DATA UNDER STUDY:
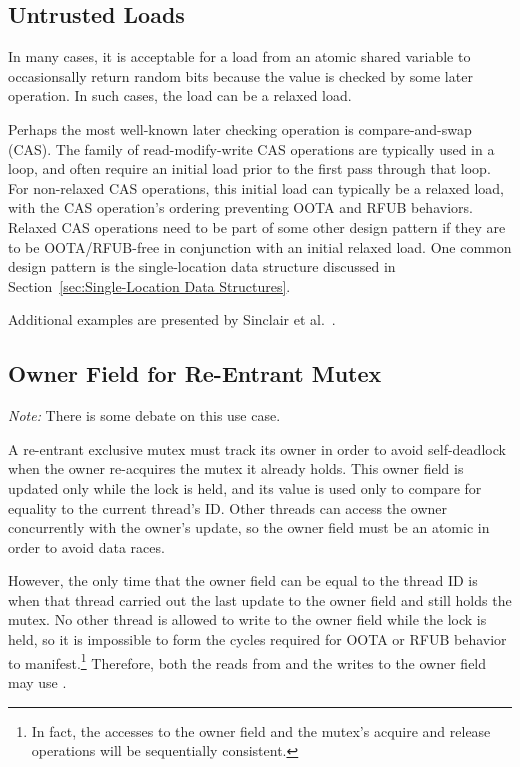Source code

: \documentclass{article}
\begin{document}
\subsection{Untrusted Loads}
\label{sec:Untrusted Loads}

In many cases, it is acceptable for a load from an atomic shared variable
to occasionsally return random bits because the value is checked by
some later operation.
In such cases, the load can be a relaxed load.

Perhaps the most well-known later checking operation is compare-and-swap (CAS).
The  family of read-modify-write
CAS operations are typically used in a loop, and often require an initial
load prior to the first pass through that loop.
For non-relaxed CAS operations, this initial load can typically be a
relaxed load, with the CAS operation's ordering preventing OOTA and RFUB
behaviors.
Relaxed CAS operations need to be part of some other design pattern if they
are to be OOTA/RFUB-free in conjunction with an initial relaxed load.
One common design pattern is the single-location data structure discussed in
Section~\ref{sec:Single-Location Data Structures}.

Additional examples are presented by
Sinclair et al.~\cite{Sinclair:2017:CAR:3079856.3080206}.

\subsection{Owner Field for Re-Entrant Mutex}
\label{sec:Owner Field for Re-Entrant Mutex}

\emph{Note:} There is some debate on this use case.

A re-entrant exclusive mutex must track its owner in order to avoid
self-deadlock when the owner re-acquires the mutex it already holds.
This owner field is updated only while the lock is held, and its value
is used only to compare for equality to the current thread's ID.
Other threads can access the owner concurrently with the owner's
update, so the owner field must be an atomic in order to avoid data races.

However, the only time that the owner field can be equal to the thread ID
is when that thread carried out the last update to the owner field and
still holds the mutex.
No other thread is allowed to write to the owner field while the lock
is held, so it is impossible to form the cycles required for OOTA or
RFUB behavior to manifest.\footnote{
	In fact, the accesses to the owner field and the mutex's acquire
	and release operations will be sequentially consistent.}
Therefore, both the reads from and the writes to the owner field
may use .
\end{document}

WORK TO COMPLETE: Print only the lines from the one with "Other threads can" to the end of the records, both included.

OUTPUT FOR THIS EXERCISE:
Other threads can access the owner concurrently with the owner's
update, so the owner field must be an atomic in order to avoid data races.

However, the only time that the owner field can be equal to the thread ID
is when that thread carried out the last update to the owner field and
still holds the mutex.
No other thread is allowed to write to the owner field while the lock
is held, so it is impossible to form the cycles required for OOTA or
RFUB behavior to manifest.\footnote{
	In fact, the accesses to the owner field and the mutex's acquire
	and release operations will be sequentially consistent.}
Therefore, both the reads from and the writes to the owner field
may use .
\end{document}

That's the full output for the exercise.